Task item: Which lines run from the one containing "- [ ] Winner auto-selection" to the end of the entries below? Retype exactly those, both ends included.
--- START ---
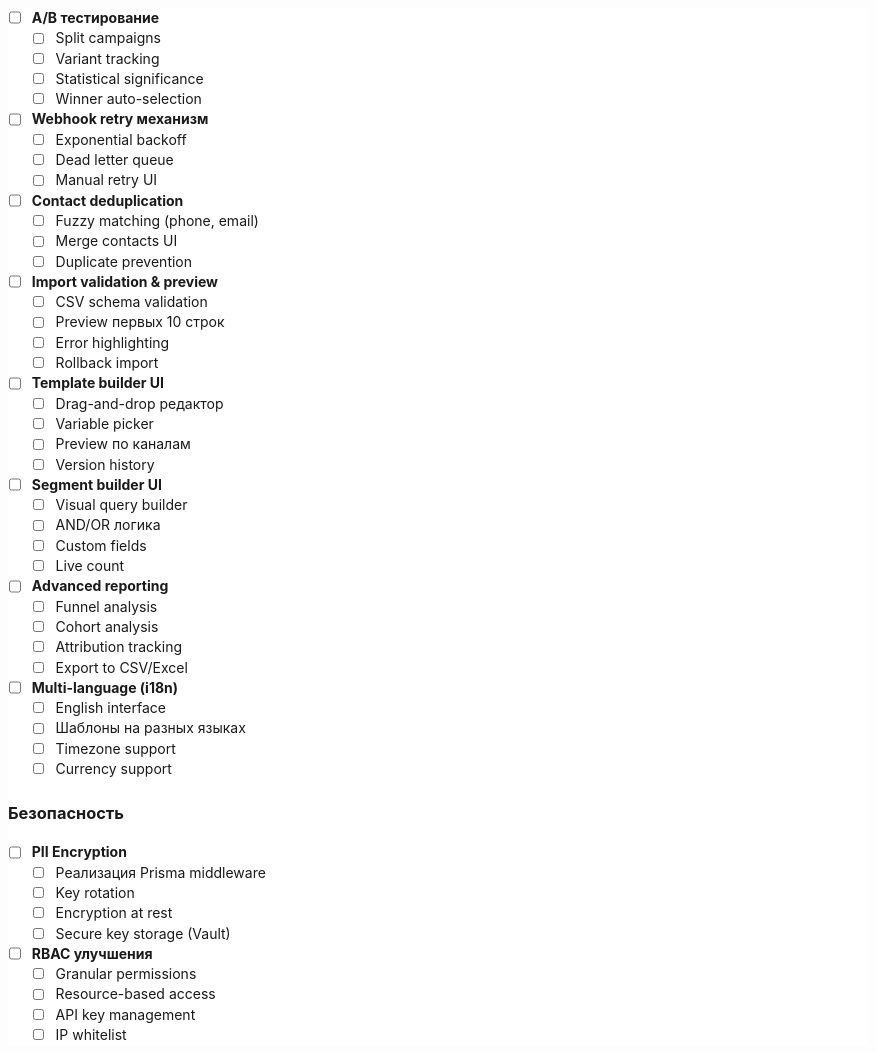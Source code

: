 - [ ] **A/B тестирование**
  - [ ] Split campaigns
  - [ ] Variant tracking
  - [ ] Statistical significance
  - [ ] Winner auto-selection

- [ ] **Webhook retry механизм**
  - [ ] Exponential backoff
  - [ ] Dead letter queue
  - [ ] Manual retry UI

- [ ] **Contact deduplication**
  - [ ] Fuzzy matching (phone, email)
  - [ ] Merge contacts UI
  - [ ] Duplicate prevention

- [ ] **Import validation & preview**
  - [ ] CSV schema validation
  - [ ] Preview первых 10 строк
  - [ ] Error highlighting
  - [ ] Rollback import

- [ ] **Template builder UI**
  - [ ] Drag-and-drop редактор
  - [ ] Variable picker
  - [ ] Preview по каналам
  - [ ] Version history

- [ ] **Segment builder UI**
  - [ ] Visual query builder
  - [ ] AND/OR логика
  - [ ] Custom fields
  - [ ] Live count

- [ ] **Advanced reporting**
  - [ ] Funnel analysis
  - [ ] Cohort analysis
  - [ ] Attribution tracking
  - [ ] Export to CSV/Excel

- [ ] **Multi-language (i18n)**
  - [ ] English interface
  - [ ] Шаблоны на разных языках
  - [ ] Timezone support
  - [ ] Currency support

### Безопасность

- [ ] **PII Encryption**
  - [ ] Реализация Prisma middleware
  - [ ] Key rotation
  - [ ] Encryption at rest
  - [ ] Secure key storage (Vault)

- [ ] **RBAC улучшения**
  - [ ] Granular permissions
  - [ ] Resource-based access
  - [ ] API key management
  - [ ] IP whitelist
--- END ---
Result:
  - [ ] Winner auto-selection

- [ ] **Webhook retry механизм**
  - [ ] Exponential backoff
  - [ ] Dead letter queue
  - [ ] Manual retry UI

- [ ] **Contact deduplication**
  - [ ] Fuzzy matching (phone, email)
  - [ ] Merge contacts UI
  - [ ] Duplicate prevention

- [ ] **Import validation & preview**
  - [ ] CSV schema validation
  - [ ] Preview первых 10 строк
  - [ ] Error highlighting
  - [ ] Rollback import

- [ ] **Template builder UI**
  - [ ] Drag-and-drop редактор
  - [ ] Variable picker
  - [ ] Preview по каналам
  - [ ] Version history

- [ ] **Segment builder UI**
  - [ ] Visual query builder
  - [ ] AND/OR логика
  - [ ] Custom fields
  - [ ] Live count

- [ ] **Advanced reporting**
  - [ ] Funnel analysis
  - [ ] Cohort analysis
  - [ ] Attribution tracking
  - [ ] Export to CSV/Excel

- [ ] **Multi-language (i18n)**
  - [ ] English interface
  - [ ] Шаблоны на разных языках
  - [ ] Timezone support
  - [ ] Currency support

### Безопасность

- [ ] **PII Encryption**
  - [ ] Реализация Prisma middleware
  - [ ] Key rotation
  - [ ] Encryption at rest
  - [ ] Secure key storage (Vault)

- [ ] **RBAC улучшения**
  - [ ] Granular permissions
  - [ ] Resource-based access
  - [ ] API key management
  - [ ] IP whitelist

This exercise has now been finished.